Постепенное развитие Системы, приведшее публику в лихорадочное состояние, сделало улицу Кенкампуа более цветущей, чем когда-либо. Там можно было видеть, как знатные, высокопоставленные лица попросту смешивались с самыми грубыми игроками. Знать не колебалась разменивать на бумаги свои великолепные имения, иные продавали государственные облигации, а дамы приносили свои бриллианты. Странное неистовство, возбуждающее алчность крупных дельцов, заставило паи подниматься с поражающей быстротой. Способ ведения дел походил на морской отлив и прилив. Бой часов в конторе искусного банкира Павильона вызывал повышение паёв: это его служащие и конторщики шли в толпу и в различные конторы, покупая паи за любую цену. Толпа, всегда готовая следовать за общим течением, поступала таким же образом, вызывая тревогу у тех, которые продали раньше, а теперь, присоединившись к общей массе, спешили накупить паёв снова.

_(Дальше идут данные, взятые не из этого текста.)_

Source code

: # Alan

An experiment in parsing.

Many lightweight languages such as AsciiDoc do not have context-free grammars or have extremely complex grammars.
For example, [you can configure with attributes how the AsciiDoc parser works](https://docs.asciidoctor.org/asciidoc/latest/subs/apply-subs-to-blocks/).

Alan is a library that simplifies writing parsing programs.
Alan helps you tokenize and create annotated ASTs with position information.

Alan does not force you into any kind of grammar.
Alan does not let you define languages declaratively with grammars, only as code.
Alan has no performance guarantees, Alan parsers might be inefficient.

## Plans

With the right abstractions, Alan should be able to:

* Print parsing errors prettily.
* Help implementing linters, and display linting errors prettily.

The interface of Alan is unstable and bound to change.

Устроители же этой хитрости, выполнив свою задачу, тем временем исчезали. Два часа спустя, при свистке из конторы Флёри, соучастницы этой хитрости, выступали другие лица и расходились во все стороны, подобно первым, предлагая продать за какую угодно цену, пока паи не падали так же быстро, как подымались. Это был отлив. Оба движения сопровождались шумным гулом толпы, что напоминало шум волн, гонимых ветром».

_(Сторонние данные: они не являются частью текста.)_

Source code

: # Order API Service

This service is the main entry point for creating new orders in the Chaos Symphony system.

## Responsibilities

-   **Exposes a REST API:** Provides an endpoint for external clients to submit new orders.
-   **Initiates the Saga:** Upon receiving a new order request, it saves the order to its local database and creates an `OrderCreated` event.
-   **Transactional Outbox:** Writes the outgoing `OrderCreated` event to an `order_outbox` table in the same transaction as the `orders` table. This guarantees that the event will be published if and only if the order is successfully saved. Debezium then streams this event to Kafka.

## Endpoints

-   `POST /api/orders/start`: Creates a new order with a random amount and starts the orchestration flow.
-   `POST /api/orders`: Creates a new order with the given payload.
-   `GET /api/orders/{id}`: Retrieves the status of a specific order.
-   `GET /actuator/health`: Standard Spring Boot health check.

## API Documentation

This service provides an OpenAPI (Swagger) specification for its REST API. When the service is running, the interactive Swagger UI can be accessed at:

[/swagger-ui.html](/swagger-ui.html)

Сходки на улице Кенкампуа составлялись не из одних парижан. Каждая провинция Франции имела здесь многочисленных представителей: гасконцы[89]

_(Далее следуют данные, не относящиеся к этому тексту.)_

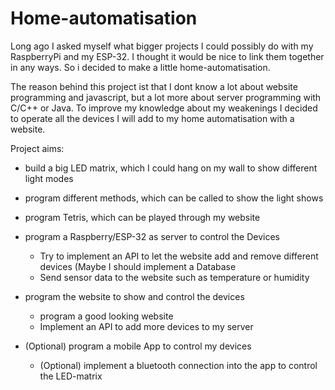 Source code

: # Home-automatisation
Long ago I asked myself what bigger projects I could possibly do with my RaspberryPi and my ESP-32.
I thought it would be nice to link them together in any ways.
So i decided to make a little home-automatisation.

The reason behind this project ist that I dont know a lot about website programming and javascript, but a lot more about server programming with C/C++ or Java. To improve my knowledge about my weakenings I decided to operate all the devices I will add to my home automatisation with a website. 

Project aims:
- build a big LED matrix, which I could hang on my wall to show different light modes
- program different methods, which can be called to show the light shows
- program Tetris, which can be played through my website
- program a Raspberry/ESP-32 as server to control the Devices
    * Try to implement an API to let the website add and remove different devices (Maybe I should implement a Database
    * Send sensor data to the website such as temperature or humidity
- program the website to show and control the devices
    * program a good looking website
    * Implement an API to add more devices to my server

- (Optional) program a mobile App to control my devices
    * (Optional) implement a bluetooth connection into the app to control the LED-matrix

заметно преобладали и, благодаря своему неспокойному нраву, были самыми шумными и горячими игроками. Приток иностранцев в Париж был столь велик, что все гостиницы были переполнены. И сотни новых лиц ежедневно прибывали из различных мест страны. Все дилижансы, идущие от Марселя, Лиона, Экса, Бордо, Страсбурга и Брюсселя, были разобраны за два месяца вперёд, билеты на места в них продавались по двойной и тройной цене. Когда Система находилась в расцвете, было высчитано, что в Париже собралось полмиллиона приезжих, и большинство их в ту или иную пору дня стекалось на улицу Кенкампуа. Конторы снимались немцами, швейцарцами, итальянцами, голландцами, англичанами, фламандцами или приезжими из Лангедока, Прованса. Дофине, Нормандии и Лотарингии, вряд ли хоть одна принадлежала парижанину. Так как толпа состояла из людей разных стран, то говорили на всех языках: голландском, немецком, английском, испанском, итальянском. Это место являлось в полном смысле Вавилоном. Много перемен произошло на улице Кенкампуа со времени нашего рассказа, но она до сих пор отчасти сохраняет свой живописный вид. На некоторых старых домах можно заметить железные балконы, каменные статуи и тяжеловесные дубовые двери, обитые гвоздями с широкими головками, с железными скрепами. Всё это существовало во времена Лоу. У самой улицы Медведей стоит странный старый дом, словно на страже — это бывшая резиденция банкира Туртона. В царствование Луи-Филиппа[90] улица Кенкампуа была разделена пополам улицей Рамбюто. При устройстве Османом[91] широкого и великолепного Севастопольского бульвара было снесено много тёмных и кривых переулков в этой части города, но улицу Кенкампуа пощадили. Она доныне служит узлом значительной торговли, но вместо банкиров, биржевых маклеров и нотариусов доброго старого времени, её нынешними обитателями являются кожевники, кондитеры, аптекари, виноторговцы и продавцы каучука.Глава XI. Владения Джона и старые знакомцы
Лоу стал кумиром толпы. Простой народ считал его сверхъестественным существом. Послания и прошения лились на него дождём. Ему оказывались всевозможные почести. Его имя произносили рядом с именем молодого короля, и когда академия наук избрала его своим членом, он при вступлении в неё был встречен возгласами: «Да здравствует король и монсеньор Лоу!» Всё, что только было замечательного в Париже, ездило к нему на поклон. В его приёмных теснилось больше народу, чем в Пале-Рояле. Леди Катерина Лоу выслушивала самые льстивые похвалы: если б она была королевой, то не могла бы получать знаков большого уважения, чем те, которые оказывали ей самые знатные дамы. Герцогини и маркизы, приближаясь к ней, приветствовали её глубоким поклоном и целовали руку. Те же знатные лица оказывали самое лестное внимание и Кэти Лоу — хотя она ещё не достигла брачного возраста, от вельмож поступило несколько предложений. На роскошном балу, устроенном для неё отцом, присутствовало высшее избранное общество, первым прибыль папский нунций, который приветствовал её как королеву праздника и поцеловал её в лоб.